Now? Oh man. The introduction of the Epic EMR into the OR has turned our 2-nurse room into a 2.5-3 nurse set-up. There is so much dropping down and clicking necessary to fulfill the beast’s demands (man, would this analogy be perfect if they still let us call them Computers On Wheels?! Feed the COW!). Previously, one circulator could do all of the paperwork, prep the patient, and have time to spare to facilitate room turnover. Admittedly I move pretty quickly as I do cataract surgery, but it’s impossible for just one person to do all of these tasks now that Epic must be served, without all of the rest of us sitting on our hands and waiting. The local administration and the staff have rallied around me and my patients and for most cases an extra pair of hands is there to keep things moving. Heck, I do my part as well by taking the trash out of the room and bringing the used instruments back to the sterilization room.

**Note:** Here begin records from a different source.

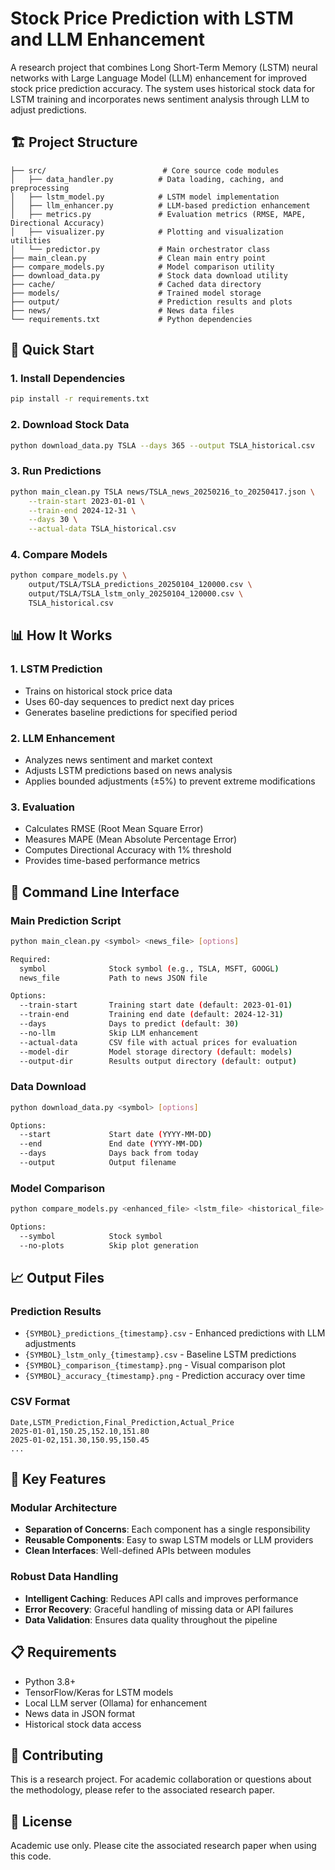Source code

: # Stock Price Prediction with LSTM and LLM Enhancement

A research project that combines Long Short-Term Memory (LSTM) neural networks with Large Language Model (LLM) enhancement for improved stock price prediction accuracy. The system uses historical stock data for LSTM training and incorporates news sentiment analysis through LLM to adjust predictions.

## 🏗️ Project Structure

```
├── src/                          # Core source code modules
│   ├── data_handler.py          # Data loading, caching, and preprocessing
│   ├── lstm_model.py            # LSTM model implementation
│   ├── llm_enhancer.py          # LLM-based prediction enhancement
│   ├── metrics.py               # Evaluation metrics (RMSE, MAPE, Directional Accuracy)
│   ├── visualizer.py            # Plotting and visualization utilities
│   └── predictor.py             # Main orchestrator class
├── main_clean.py                # Clean main entry point
├── compare_models.py            # Model comparison utility
├── download_data.py             # Stock data download utility
├── cache/                       # Cached data directory
├── models/                      # Trained model storage
├── output/                      # Prediction results and plots
├── news/                        # News data files
└── requirements.txt             # Python dependencies
```

## 🚀 Quick Start

### 1. Install Dependencies
```bash
pip install -r requirements.txt
```

### 2. Download Stock Data
```bash
python download_data.py TSLA --days 365 --output TSLA_historical.csv
```

### 3. Run Predictions
```bash
python main_clean.py TSLA news/TSLA_news_20250216_to_20250417.json \
    --train-start 2023-01-01 \
    --train-end 2024-12-31 \
    --days 30 \
    --actual-data TSLA_historical.csv
```

### 4. Compare Models
```bash
python compare_models.py \
    output/TSLA/TSLA_predictions_20250104_120000.csv \
    output/TSLA/TSLA_lstm_only_20250104_120000.csv \
    TSLA_historical.csv
```

## 📊 How It Works

### 1. LSTM Prediction
- Trains on historical stock price data
- Uses 60-day sequences to predict next day prices
- Generates baseline predictions for specified period

### 2. LLM Enhancement
- Analyzes news sentiment and market context
- Adjusts LSTM predictions based on news analysis
- Applies bounded adjustments (±5%) to prevent extreme modifications

### 3. Evaluation
- Calculates RMSE (Root Mean Square Error)
- Measures MAPE (Mean Absolute Percentage Error)
- Computes Directional Accuracy with 1% threshold
- Provides time-based performance metrics

## 🔧 Command Line Interface

### Main Prediction Script
```bash
python main_clean.py <symbol> <news_file> [options]

Required:
  symbol              Stock symbol (e.g., TSLA, MSFT, GOOGL)
  news_file           Path to news JSON file

Options:
  --train-start       Training start date (default: 2023-01-01)
  --train-end         Training end date (default: 2024-12-31)
  --days              Days to predict (default: 30)
  --no-llm            Skip LLM enhancement
  --actual-data       CSV file with actual prices for evaluation
  --model-dir         Model storage directory (default: models)
  --output-dir        Results output directory (default: output)
```

### Data Download
```bash
python download_data.py <symbol> [options]

Options:
  --start             Start date (YYYY-MM-DD)
  --end               End date (YYYY-MM-DD)
  --days              Days back from today
  --output            Output filename
```

### Model Comparison
```bash
python compare_models.py <enhanced_file> <lstm_file> <historical_file> [options]

Options:
  --symbol            Stock symbol
  --no-plots          Skip plot generation
```

## 📈 Output Files

### Prediction Results
- `{SYMBOL}_predictions_{timestamp}.csv` - Enhanced predictions with LLM adjustments
- `{SYMBOL}_lstm_only_{timestamp}.csv` - Baseline LSTM predictions
- `{SYMBOL}_comparison_{timestamp}.png` - Visual comparison plot
- `{SYMBOL}_accuracy_{timestamp}.png` - Prediction accuracy over time

### CSV Format
```csv
Date,LSTM_Prediction,Final_Prediction,Actual_Price
2025-01-01,150.25,152.10,151.80
2025-01-02,151.30,150.95,150.45
...
```

## 🎯 Key Features

### Modular Architecture
- **Separation of Concerns**: Each component has a single responsibility
- **Reusable Components**: Easy to swap LSTM models or LLM providers
- **Clean Interfaces**: Well-defined APIs between modules

### Robust Data Handling
- **Intelligent Caching**: Reduces API calls and improves performance
- **Error Recovery**: Graceful handling of missing data or API failures
- **Data Validation**: Ensures data quality throughout the pipeline


## 📋 Requirements

- Python 3.8+
- TensorFlow/Keras for LSTM models
- Local LLM server (Ollama) for enhancement
- News data in JSON format
- Historical stock data access

## 🤝 Contributing

This is a research project. For academic collaboration or questions about the methodology, please refer to the associated research paper.

## 📄 License

Academic use only. Please cite the associated research paper when using this code.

With the introduction and implementation of CPOE (Computerized Physician Order Entry) all of our efforts to improve efficiency, with all of the wonderful things efficiency brings, will be for naught.
How can I possibly know this before experiencing it even once? People talk, and doctors are people. I’ve chatted with a score of surgeons about how long it takes for them to do what Epic and World Class Hospital requires of them, and I’ve got a bit of experience just signing stuff after the fact. It just simply takes a lot of time. Add to that an institutional indifference to the psychological effect of hoovering time out of a surgeon’s day and you’ve created the world’s biggest, most frightening chicken peck.

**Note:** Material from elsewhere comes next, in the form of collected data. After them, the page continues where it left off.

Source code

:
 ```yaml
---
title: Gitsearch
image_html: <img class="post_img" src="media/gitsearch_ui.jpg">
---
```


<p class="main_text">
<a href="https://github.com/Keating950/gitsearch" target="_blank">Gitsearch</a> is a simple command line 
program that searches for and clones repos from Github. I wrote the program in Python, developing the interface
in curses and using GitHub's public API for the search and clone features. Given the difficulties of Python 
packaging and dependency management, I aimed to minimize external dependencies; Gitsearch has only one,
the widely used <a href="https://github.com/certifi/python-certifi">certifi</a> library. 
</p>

Tell you what, let me share a few numbers with you before we make the switch, memorializing them here, dated, before the transition, so that there’s no possibility that I made stuff up after the fact. The baseline numbers I am about to share admittedly are rosy in part because everything that can be done to/with the paperwork by someone NOT me happens as part of well-established routine. Details such as start/stop times, IOL serial numbers, etc. are filled in by support staff; there is little to no chance that this will be the case when everything moves from paper to screen judging by other surgeon’s experiences.

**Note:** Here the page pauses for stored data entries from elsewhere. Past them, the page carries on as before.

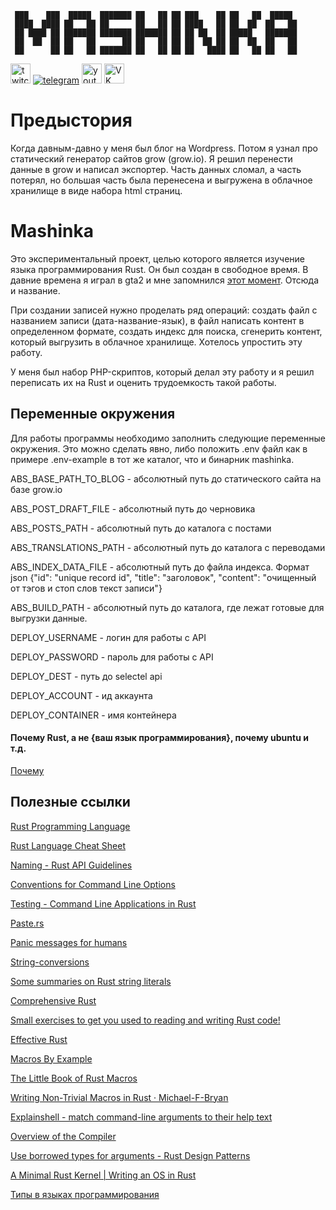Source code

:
 ```
 ███    ███  █████  ███████ ██   ██ ██ ███    ██ ██   ██  █████  
 ████  ████ ██   ██ ██      ██   ██ ██ ████   ██ ██  ██  ██   ██
 ██ ████ ██ ███████ ███████ ███████ ██ ██ ██  ██ █████   ███████
 ██  ██  ██ ██   ██      ██ ██   ██ ██ ██  ██ ██ ██  ██  ██   ██
 ██      ██ ██   ██ ███████ ██   ██ ██ ██   ████ ██   ██ ██   ██
```                                                             
<a alt="twitch" href="http://twitch.tv/radiopapus"><img src="https://upload.wikimedia.org/wikipedia/commons/3/3a/Twitch_mit_Glitch.png" alt="twitch" height="32"/></a>
[![telegram](https://upload.wikimedia.org/wikipedia/commons/thumb/5/5a/Telegram_2019_simple_logo.svg/32px-Telegram_2019_simple_logo.svg.png)](https://t.me/radiopapus)
<a alt="youtube" href="https://www.youtube.com/@radiopapus"><img src="https://upload.wikimedia.org/wikipedia/commons/9/98/YouTube_Play_Button_Free.png" alt="youtube" height="32"/></a>
<a alt="VK" href="https://vk.com/radiopapus"><img src="https://upload.wikimedia.org/wikipedia/commons/4/47/V_Kontakte_Russian_V.png" alt="VK" height="32"/></a>

# Предыстория
Когда давным-давно у меня был блог на Wordpress. Потом я узнал про статический генератор
сайтов grow (grow.io). Я решил перенести данные в grow и написал экспортер. Часть данных сломал, а часть потерял, 
но большая часть была перенесена и выгружена в облачное хранилище в виде набора html страниц.
  
# Mashinka

Это экспериментальный проект, целью которого является изучение языка программирования Rust.
Он был создан в свободное время. В давние времена я играл в gta2 и мне запомнился [этот момент](https://www.youtube.com/watch?v=poTdkwoPxiI). 
Отсюда и название.

При создании записей нужно проделать ряд операций: создать файл с названием записи
(дата-название-язык), в файл написать контент в определенном формате, создать индекс для поиска,
сгенерить контент, который выгрузить в облачное хранилище. Хотелось упростить эту работу.

У меня был набор PHP-скриптов, который делал эту работу и я решил переписать их на Rust и оценить трудоемкость 
такой работы.

## Переменные окружения

Для работы программы необходимо заполнить следующие переменные окружения. Это можно 
сделать явно, либо положить .env файл как в примере .env-example в тот же каталог, что 
и бинарник mashinka.

ABS_BASE_PATH_TO_BLOG - абсолютный путь до статического сайта на базе grow.io

ABS_POST_DRAFT_FILE - абсолютный путь до черновика

ABS_POSTS_PATH - абсолютный путь до каталога с постами

ABS_TRANSLATIONS_PATH - абсолютный путь до каталога с переводами

ABS_INDEX_DATA_FILE - абсолютный путь до файла индекса. Формат json {"id": "unique record id", "title": "заголовок", "content": "очищенный от тэгов и стоп слов текст записи"} 

ABS_BUILD_PATH - абсолютный путь до каталога, где лежат готовые для выгрузки данные.

DEPLOY_USERNAME - логин для работы с API

DEPLOY_PASSWORD - пароль для работы с API

DEPLOY_DEST - путь до selectel api

DEPLOY_ACCOUNT - ид аккаунта

DEPLOY_CONTAINER - имя контейнера

#### Почему Rust, а не {ваш язык программирования}, почему ubuntu и т.д.
[Почему](https://www.youtube.com/watch?v=vC3jnJy_Ids&t=59s)

## Полезные ссылки
[Rust Programming Language](https://doc.rust-lang.org/book)

[Rust Language Cheat Sheet](https://cheats.rs/)

[Naming - Rust API Guidelines](https://rust-lang.github.io/api-guidelines/naming.html)

[Conventions for Command Line Options](https://nullprogram.com/blog/2020/08/01/)

[Testing - Command Line Applications in Rust](https://rust-cli.github.io/book/tutorial/testing.html)

[Paste.rs](https://paste.rs/web)

[Panic messages for humans](https://github.com/rust-cli/human-panic)

[String-conversions](https://profpatsch.de/notes/rust-string-conversions)

[Some summaries on Rust string literals](https://www.sobyte.net/post/2022-07/rust-string/)

[Comprehensive Rust](https://google.github.io/comprehensive-rust/welcome-day-1.html)

[Small exercises to get you used to reading and writing Rust code!](https://github.com/rust-lang/rustlings)

[Effective Rust](https://www.lurklurk.org/effective-rust/iterators.html)

[Macros By Example](https://doc.rust-lang.org/reference/macros-by-example.html)

[The Little Book of Rust Macros](https://veykril.github.io/tlborm/)

[Writing Non-Trivial Macros in Rust · Michael-F-Bryan](https://adventures.michaelfbryan.com/posts/non-trivial-macros/)

[Explainshell - match command-line arguments to their help text](https://explainshell.com/)

[Overview of the Compiler](https://rustc-dev-guide.rust-lang.org/overview.html)

[Use borrowed types for arguments - Rust Design Patterns](https://rust-unofficial.github.io/patterns/idioms/coercion-arguments.html)

[A Minimal Rust Kernel | Writing an OS in Rust](https://os.phil-opp.com/minimal-rust-kernel/)

[Типы в языках программирования](http://prog.tversu.ru/library/tapl.pdf)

95+% of my cases are either cataract surgeries, post-cataract lasers, or lasers to treat dangerously narrow anterior chamber angles. Through a combination of fortunate genetics and hard work I have become very good, and very fast, at all of these procedures. My team and I achieve enviable outcomes and microscopic complication rates despite the fact that we move very, very quickly. A patient having cataract surgery spends approximately 15 minutes in the OR. For comparison sake, a study from a prestigious eye hospital recently posted an average time in room of ~33 minutes for its top three cataract surgeons. Turn-over time (patient out/next patient in) is 6-7 minutes. On average it takes me 26 seconds to complete ALL of the paperwork that must be done in the OR. It takes another 9 seconds to sign the op note when it is returned from transcription; this is important because Epic will require either finding, editing, and signing an op note in the OR, or dictating one on the spot.
Our team of nurses and doctor has achieved an even more enviable efficiency when doing lasers. The average time it takes for a patient to have the entire laser experience–enter the laserium, be seated at the laser, have the laser successfully performed, and leave the room–is 3 minutes. That is not a typo. The average set-up in the United States is closer to 15 minutes or more for this procedure. At the conclusion of the laser it takes me on average of 17 seconds to complete all of the paperwork that is required, and again 9 seconds on average to sign the op note when it becomes available.
You’re probably thinking why this is a big deal, aren’t you? That I should stop whining and just get on with it. Here’s the rub: I do lots of these procedures each time I go to the OR. Any additional clerical time must be multiplied by the number of cases done that day, and all of that time will be stolen from my day. When I finish in the OR I then do other stuff that’s pretty important. Sometimes I go back to the office and see patients, patients who may have had to wait a long time for their appointment. On really good days I get to go to my beloved CrossFit gym to get a workout in. An even better day is one on which I get my WOD in and then sit down in front of the computer to write. These latter things, especially, make me happy. They make it worthwhile to work as hard as I do. Every extra minute it takes me to do something I already have to do not only brings frustration in the OR itself but also keeps me from parts of my life that bring me happiness. A happier doctor is generally a more effective doctor.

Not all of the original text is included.